Dept. of Electrical and Computer Engineering
Old Dominion University
Norfolk, VA 23529
A multispeaker database is being collected. The database will eventually have at least 100 speakers, and it will be extensible so that more speakers can be added to the database after the conclusion of the project.
Several forms of multiresolution, motion constrained deformable templates have been investigated for extraction of lip shape information. The deformable model parameters are a coarse physical description of the talker's mouth.
Another issue is the integration, or fusion, of the two information streams. A major focus of this portion of the investigation will be strategies which adapt to the speech, the acoustic environment, and the quality of the visual information. Currently, HMM integration strategies are being explored. These have the desirable quality that the auditory and visual information are combined in such a way that intermodal timing cues can be exploited.
Although many studies have shown that lipreading can improve speech recognition under some conditions, the degree of improvement and the range of conditions over which it occurs are still unknown.
P. L. Silsbee. "Sensory Integration in Audiovisual Automatic Speech Recognition," in 28th Annual Asilomar Conference on Signals, Systems, and Computers, vol. 1, pp. 561-565. 1994.
P. L. Silsbee. "Motion in Deformable Templates," in First IEEE International Conference on Image Processing, vol. 1, pp. 323-327. 1994.
P. L. Silsbee, Computer Lipreading for Improved Accuracy in Automatic Speech Recognition, Ph.D. Thesis, University of Texas at Austin. 1993.
The most difficult problem currently seems to be the extraction of reliable oral cavity features while allowing the user comfort and freedom of movement.
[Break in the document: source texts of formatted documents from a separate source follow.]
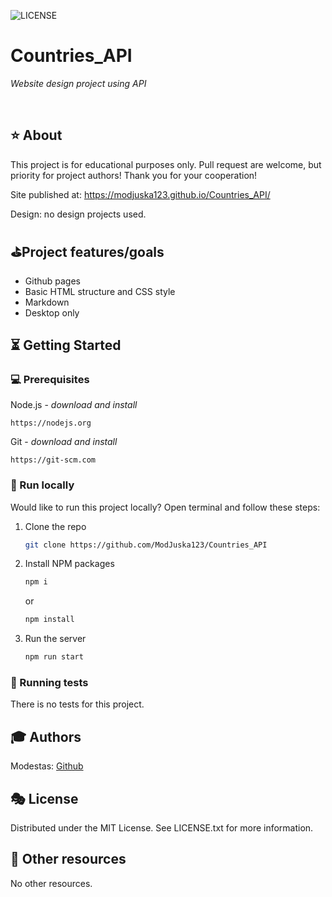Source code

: ![LICENSE](https://img.shields.io/badge/license-MIT-blue.svg?style=flat-square)

# Countries_API

_Website design project using API_

<br>

## ⭐ About

This project is for educational purposes only. Pull request are welcome, but priority for project authors! Thank you for your cooperation!

Site published at: https://modjuska123.github.io/Countries_API/ 

Design: no design projects used.

##  ⛳Project features/goals

-   Github pages
-   Basic HTML structure and CSS style
-   Markdown
-   Desktop only

## ⏳ Getting Started

### 💻 Prerequisites

Node.js - _download and install_

```
https://nodejs.org
```

Git - _download and install_

```
https://git-scm.com
```

###  🚵 Run locally

Would like to run this project locally? Open terminal and follow these steps:

1. Clone the repo
    ```sh
    git clone https://github.com/ModJuska123/Countries_API
    ```
2. Install NPM packages
    ```sh
    npm i
    ```
    or
    ```sh
    npm install
    ```
3. Run the server
    ```sh
    npm run start
    ```

### 🛝 Running tests

There is no tests for this project.

## 🎓 Authors

Modestas: [Github](https://github.com/ModJuska123)

## 🎭 License

Distributed under the MIT License. See LICENSE.txt for more information.

## 🎎 Other resources

No other resources.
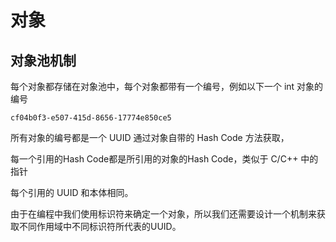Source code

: # 对象

## 对象池机制

每个对象都存储在对象池中，每个对象都带有一个编号，例如以下一个 int 对象的编号

```
cf04b0f3-e507-415d-8656-17774e850ce5
```

所有对象的编号都是一个 UUID 通过对象自带的 Hash Code 方法获取，

每一个引用的Hash Code都是所引用的对象的Hash Code，类似于 C/C++ 中的指针

每个引用的 UUID 和本体相同。

由于在编程中我们使用标识符来确定一个对象，所以我们还需要设计一个机制来获取不同作用域中不同标识符所代表的UUID。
Also, the field currently needs to have a large standard database so that systems can be compared in a meaningful fashion.
I have listed below six references out of many which are available. Eric Petajan was the first person to report a working lipreading system; an improved version of that system is reported in [1]. Chris Bregler, in [2], discusses the only audiovisual ASR system to date which is based on a top notch audio ASR system. Jordi Robert-Ribes has performed some interesting analysis on the integration problem [3]. Dom Massaro has reported extensively on the "Fuzzy Logical Model of Perception" [4], which has been successful in describing integration of many different knowledge sources in human perception. Finally, David Stork has organized a NATO workshop [5] on the subject of speechreading in humans and machines; when the proceedings are published next year they will provide a snapshot of most of the current research in the field. In the meantime, Michael Cohen maintains a web page [6] with pointers to many articles on the subject.
[2] C. Bregler, S. M. Omohundro, and Y. Konig. "A Hybrid Approach to Bimodal Speech Recognition," in 28th Annual Asilomar Conference on Signals, Systems, and Computers, vol. 1, pp. 556-560. 1994.
[3] J. Robert-Ribes, J.-L. Schwartz, and P. Escudier. "A Comparison of Models for Fusion of the Auditory and Visual Sensors in Speech Perception," AI Review, vol. 9. 1995.
[4] D. W. Massaro. Speech Perception by Ear and Eye: A Paradigm for Psychological Inquiry. Lawrence Erlbaum Associates, Hillsdale, NJ. 1987.
[5] D. Stork, ed. Speechreading in Humans and Machines: Models, Methods, and Applications, NATO-ASI held Aug.-Sep. 1995, proceedings to be published by Springer-Verlag, 1996.
[6] http://mambo.ucsc.edu/psl/lipr.html
Given that such an interface can be constructed, it would also be desirable for that interface to seamlessly adapt its strategy to different users. A talker who barely moves his or her mouth will not provide useful visual speech information; one whose arm is in a cast will not provide useful gesture information.